How to make it work?

Upvotes: 0

Views: 132

Answers (3)

XiaBing
XiaBing

Reputation: 11

You can use virtual keyword. and then use pointer

class A
{
public:
    virtual int get() { cout << "A::get()" << endl; return 0;}
    string str()
    {
        cout << "A::str()" << endl;
        get();
        return "";
    }
};

class B : public A
{
public:
    virtual int get() { cout << "B::get()" << endl; return 0; }
};

B* b = new B; b->str();

the output: A::str() B::get()

Upvotes: 1

akappa
akappa

Reputation: 10490

In the magical word of Object-Oriented programming, there are two ways of calling a method: static and dynamic dispatch.

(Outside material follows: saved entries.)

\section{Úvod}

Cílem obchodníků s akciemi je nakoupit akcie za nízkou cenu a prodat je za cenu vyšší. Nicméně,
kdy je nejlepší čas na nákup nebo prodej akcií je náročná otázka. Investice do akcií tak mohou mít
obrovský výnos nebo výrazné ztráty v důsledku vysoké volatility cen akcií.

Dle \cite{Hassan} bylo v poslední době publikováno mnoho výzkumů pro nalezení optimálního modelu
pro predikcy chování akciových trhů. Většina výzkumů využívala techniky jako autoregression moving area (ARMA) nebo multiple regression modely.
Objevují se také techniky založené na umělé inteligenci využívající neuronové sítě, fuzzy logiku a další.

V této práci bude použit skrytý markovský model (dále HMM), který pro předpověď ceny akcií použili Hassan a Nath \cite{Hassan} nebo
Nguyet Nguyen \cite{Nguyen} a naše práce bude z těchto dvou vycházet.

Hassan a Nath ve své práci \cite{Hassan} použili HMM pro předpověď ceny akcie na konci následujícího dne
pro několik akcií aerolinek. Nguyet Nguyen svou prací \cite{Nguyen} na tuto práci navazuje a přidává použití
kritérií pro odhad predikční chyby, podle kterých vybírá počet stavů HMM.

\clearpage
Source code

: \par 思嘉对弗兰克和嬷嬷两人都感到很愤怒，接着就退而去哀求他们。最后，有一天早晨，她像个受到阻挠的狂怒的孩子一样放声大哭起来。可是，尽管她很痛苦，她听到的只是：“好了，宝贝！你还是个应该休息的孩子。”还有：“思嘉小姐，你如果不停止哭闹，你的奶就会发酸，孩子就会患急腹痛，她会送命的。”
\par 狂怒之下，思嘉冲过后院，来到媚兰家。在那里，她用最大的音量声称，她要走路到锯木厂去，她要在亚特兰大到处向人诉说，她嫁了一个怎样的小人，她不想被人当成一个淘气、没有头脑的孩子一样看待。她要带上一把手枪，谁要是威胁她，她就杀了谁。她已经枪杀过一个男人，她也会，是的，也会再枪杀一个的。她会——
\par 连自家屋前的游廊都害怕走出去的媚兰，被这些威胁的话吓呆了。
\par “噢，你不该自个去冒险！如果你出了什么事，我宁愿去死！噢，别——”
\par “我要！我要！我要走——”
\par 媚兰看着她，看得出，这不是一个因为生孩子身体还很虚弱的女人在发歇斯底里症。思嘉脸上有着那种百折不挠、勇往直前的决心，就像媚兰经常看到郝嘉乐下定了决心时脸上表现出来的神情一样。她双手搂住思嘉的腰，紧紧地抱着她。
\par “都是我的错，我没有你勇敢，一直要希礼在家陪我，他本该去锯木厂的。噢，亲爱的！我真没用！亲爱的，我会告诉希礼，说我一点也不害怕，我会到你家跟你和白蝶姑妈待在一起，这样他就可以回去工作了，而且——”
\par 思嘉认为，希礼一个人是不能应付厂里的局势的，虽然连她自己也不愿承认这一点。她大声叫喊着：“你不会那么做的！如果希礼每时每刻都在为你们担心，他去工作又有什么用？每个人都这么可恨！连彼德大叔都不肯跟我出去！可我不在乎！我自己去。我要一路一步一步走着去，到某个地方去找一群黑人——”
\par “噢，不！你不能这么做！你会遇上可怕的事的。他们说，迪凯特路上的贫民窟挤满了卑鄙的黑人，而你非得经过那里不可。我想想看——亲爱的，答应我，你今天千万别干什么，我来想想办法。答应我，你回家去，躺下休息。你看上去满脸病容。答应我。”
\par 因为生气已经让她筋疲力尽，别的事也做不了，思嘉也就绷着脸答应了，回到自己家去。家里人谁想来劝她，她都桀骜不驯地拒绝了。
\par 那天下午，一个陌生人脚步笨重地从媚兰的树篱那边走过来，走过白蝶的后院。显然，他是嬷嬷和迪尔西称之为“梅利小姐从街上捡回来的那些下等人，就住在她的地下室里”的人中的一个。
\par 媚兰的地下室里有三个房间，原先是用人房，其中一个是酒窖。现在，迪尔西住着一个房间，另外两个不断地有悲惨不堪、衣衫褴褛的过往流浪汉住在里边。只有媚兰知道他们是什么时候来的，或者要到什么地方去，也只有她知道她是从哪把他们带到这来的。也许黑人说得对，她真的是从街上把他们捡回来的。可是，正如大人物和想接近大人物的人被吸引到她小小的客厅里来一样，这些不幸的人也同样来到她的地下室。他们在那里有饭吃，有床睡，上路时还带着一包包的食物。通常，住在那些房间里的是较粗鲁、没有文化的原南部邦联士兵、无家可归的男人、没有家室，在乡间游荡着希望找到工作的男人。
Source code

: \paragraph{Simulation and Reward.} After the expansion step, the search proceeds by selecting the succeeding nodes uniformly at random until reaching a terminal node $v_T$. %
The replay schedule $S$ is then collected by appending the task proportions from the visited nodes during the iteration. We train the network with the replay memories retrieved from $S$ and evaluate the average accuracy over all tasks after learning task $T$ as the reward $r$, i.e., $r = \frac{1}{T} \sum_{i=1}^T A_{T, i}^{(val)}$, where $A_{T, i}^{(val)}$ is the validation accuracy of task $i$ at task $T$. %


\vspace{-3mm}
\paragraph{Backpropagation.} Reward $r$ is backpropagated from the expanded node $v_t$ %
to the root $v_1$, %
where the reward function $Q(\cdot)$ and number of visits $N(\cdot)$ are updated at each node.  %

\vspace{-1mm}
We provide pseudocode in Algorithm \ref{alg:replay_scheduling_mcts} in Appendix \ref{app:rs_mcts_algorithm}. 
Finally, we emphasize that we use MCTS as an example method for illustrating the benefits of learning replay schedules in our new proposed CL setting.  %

In static dispatch, the code called when you do something like a.do_it() is determined statically, that is, it is determined upon the type of the variable a.

In dynamic dispatch, the code called is determined dynamically, i.e., it is determined upon the type of the object referenced by a.

C++, of course, supports both. How do you tell the compiler which type of dispatch do you want? Simple: by default you have static dispatch, unless you put the virtual in the method declaration.

Upvotes: 2

EboMike
EboMike

Reputation: 77752

Just make it virtual. That's exactly what virtual is for.

Write

virtual int get();

in A's definition. And, just to make the code more understandable, do the same in B's.

By the way, I'm assuming that you meant to write class B : public A.